With the thought of posting for the other guy and in hopes of keeping Dial Up alive, I drug myself out of bed at 5:21am. (What other beatdown could you do this with, am I right!?)
Happy with myself that I beat the Fartsack I logged into zoom, but to my dismay it was only me that showed up for the Dial Up beat down. With G-Eazy x Bebe Rexha’s Me, Myself, and I playing in my head, I kept the zoom connection active in hope that someone else might join me. (WHOO, ITS JUST ME, MYSELF, AND I. SOLO RIGHT UNTIL I DIE, CAUSE I, GOT ME FOR LIFE). Finding myself as the impromptu Q I thought why not try out the 5 Below Exercise Die I picked up a few months back. For the next 20 min I looked like a goof ball trying to play catch with myself. Turns out the Die of destruction isn’t that bad ( Seriously one side of it is “Water Break”. Then again maybe the manufacturer of said die had a strong grasp on the importance of hydration then I do). So I upped the rep count a few times and added some weight. (Easy?! That is unless the stupid thing lands on walking lunges 3 times in a row. If I was in Vegas I would have been a Baller. Or is that spelled “Balla”). For the 10 min. after that I decided to do a few ruck style exercises with weight plates and sandbags. (You know, things I actually somewhat enjoy). For the last 15 minutes I decided to go for a run. Okay, okay, who am I kidding. It was more like a walk with intermittent jogging.

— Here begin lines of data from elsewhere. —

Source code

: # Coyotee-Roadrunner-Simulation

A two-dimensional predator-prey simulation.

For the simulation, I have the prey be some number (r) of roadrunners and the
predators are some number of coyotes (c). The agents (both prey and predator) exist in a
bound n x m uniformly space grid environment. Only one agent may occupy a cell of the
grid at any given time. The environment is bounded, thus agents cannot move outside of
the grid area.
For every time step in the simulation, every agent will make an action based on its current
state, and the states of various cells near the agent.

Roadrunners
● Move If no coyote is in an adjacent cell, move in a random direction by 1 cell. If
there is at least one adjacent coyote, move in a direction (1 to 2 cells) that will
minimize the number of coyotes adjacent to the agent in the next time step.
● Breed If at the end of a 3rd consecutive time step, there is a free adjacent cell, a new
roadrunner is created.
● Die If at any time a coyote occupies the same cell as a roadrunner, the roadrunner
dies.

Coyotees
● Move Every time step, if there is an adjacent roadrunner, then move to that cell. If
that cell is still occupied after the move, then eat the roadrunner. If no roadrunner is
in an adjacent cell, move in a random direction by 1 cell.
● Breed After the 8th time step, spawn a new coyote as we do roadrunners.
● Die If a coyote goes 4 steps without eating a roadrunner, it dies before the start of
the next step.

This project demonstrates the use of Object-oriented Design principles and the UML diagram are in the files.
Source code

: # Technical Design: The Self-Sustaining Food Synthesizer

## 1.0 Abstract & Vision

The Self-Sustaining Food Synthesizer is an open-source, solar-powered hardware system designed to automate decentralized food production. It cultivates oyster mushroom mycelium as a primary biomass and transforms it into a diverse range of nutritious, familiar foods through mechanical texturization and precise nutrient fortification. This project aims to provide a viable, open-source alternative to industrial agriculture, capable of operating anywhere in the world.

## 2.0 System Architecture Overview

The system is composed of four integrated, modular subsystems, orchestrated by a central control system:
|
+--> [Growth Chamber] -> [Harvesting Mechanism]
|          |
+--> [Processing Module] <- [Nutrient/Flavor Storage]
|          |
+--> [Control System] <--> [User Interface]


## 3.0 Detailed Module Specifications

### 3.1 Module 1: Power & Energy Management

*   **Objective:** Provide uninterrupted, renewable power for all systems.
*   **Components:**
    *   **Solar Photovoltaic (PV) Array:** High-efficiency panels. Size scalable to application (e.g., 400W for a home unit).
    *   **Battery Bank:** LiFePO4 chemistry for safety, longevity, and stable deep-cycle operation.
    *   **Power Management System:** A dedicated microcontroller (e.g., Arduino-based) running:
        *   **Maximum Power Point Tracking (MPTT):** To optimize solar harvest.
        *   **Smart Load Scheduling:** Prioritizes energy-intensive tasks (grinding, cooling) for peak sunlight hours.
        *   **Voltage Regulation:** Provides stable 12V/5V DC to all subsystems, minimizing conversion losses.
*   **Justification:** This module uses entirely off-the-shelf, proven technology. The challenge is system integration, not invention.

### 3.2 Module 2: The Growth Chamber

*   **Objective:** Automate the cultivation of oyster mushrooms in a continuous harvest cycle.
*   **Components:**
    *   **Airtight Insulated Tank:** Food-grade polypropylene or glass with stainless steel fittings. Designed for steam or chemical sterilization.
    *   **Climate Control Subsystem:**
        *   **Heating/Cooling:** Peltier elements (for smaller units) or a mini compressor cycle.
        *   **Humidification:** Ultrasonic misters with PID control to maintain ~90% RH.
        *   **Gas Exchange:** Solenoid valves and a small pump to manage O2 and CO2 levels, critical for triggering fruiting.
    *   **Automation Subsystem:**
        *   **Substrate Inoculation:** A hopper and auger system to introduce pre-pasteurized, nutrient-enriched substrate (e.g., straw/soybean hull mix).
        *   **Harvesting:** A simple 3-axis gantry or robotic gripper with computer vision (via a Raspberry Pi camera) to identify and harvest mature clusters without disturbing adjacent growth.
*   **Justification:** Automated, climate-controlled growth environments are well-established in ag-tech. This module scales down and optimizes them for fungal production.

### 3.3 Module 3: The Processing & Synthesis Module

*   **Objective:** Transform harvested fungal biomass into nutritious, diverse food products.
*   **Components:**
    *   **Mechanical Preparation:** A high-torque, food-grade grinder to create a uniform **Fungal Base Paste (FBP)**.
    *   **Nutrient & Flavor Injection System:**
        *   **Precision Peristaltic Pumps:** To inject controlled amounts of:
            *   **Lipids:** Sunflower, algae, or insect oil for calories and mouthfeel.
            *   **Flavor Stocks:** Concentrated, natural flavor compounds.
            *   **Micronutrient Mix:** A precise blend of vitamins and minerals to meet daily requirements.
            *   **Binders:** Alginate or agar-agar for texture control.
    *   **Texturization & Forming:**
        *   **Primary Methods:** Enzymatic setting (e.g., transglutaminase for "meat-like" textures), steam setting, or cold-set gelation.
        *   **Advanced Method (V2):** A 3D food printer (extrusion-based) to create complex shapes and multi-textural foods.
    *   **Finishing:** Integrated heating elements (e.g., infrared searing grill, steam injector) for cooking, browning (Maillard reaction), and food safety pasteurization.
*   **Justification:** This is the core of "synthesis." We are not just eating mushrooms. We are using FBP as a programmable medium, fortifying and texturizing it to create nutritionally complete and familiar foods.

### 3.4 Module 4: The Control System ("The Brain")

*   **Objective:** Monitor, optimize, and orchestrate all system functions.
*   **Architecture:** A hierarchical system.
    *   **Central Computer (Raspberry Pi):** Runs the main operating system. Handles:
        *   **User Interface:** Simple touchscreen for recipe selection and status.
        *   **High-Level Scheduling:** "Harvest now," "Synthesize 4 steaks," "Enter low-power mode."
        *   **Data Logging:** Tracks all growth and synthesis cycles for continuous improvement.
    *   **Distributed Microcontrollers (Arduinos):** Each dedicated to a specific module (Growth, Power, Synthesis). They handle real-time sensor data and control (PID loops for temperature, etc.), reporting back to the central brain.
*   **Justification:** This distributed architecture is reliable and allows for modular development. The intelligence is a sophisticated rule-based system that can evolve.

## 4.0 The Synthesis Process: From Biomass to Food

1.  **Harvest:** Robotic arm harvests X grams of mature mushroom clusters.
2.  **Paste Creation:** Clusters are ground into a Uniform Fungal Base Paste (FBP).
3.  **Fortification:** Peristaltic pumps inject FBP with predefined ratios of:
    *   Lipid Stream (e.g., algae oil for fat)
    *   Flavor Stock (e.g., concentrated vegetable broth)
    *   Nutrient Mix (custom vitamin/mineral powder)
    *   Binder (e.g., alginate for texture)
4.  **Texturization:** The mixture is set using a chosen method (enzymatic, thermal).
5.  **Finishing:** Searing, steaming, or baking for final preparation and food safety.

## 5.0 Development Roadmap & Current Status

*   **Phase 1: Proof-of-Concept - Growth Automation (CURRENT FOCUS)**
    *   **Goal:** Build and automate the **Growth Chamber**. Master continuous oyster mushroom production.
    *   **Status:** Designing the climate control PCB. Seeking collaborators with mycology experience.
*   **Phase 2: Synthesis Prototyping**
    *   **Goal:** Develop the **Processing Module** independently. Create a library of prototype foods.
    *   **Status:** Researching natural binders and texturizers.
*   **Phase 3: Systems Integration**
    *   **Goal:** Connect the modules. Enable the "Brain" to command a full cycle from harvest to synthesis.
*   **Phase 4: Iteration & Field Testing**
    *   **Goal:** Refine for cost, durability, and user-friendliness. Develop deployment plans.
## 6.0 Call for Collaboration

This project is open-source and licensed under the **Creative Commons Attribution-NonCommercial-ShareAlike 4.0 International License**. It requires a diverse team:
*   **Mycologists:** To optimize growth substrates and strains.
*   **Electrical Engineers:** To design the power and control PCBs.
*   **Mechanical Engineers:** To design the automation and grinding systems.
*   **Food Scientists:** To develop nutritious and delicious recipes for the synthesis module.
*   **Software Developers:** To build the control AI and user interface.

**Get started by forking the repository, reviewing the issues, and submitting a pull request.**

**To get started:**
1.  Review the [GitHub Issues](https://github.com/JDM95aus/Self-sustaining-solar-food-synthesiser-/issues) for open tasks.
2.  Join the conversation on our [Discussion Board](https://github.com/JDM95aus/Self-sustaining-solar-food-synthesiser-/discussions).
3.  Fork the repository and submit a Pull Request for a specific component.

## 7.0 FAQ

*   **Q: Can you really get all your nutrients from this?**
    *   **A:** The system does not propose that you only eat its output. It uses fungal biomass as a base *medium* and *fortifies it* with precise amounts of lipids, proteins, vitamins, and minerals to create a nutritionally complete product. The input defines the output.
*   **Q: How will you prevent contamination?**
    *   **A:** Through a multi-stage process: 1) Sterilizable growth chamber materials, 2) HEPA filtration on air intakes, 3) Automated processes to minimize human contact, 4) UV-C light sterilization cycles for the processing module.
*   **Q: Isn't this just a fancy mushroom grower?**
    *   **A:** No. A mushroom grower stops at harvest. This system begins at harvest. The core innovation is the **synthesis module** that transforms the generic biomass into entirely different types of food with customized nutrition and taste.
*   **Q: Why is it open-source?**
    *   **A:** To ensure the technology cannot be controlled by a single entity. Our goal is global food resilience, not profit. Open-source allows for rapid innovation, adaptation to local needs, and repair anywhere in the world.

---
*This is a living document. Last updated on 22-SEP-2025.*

I returned to the safety of my garage at 6:16, grabbed my phone (Zoom Device) and finished it out with a COT. It was the most life changing and soul baring COT I’ve ever had the pleasure to be in. Seeing as it was the COT though, I cant go into to detail here. You just had to be there. (JK as the kids say. It was just me talking to myself. I did say a nice prayer though).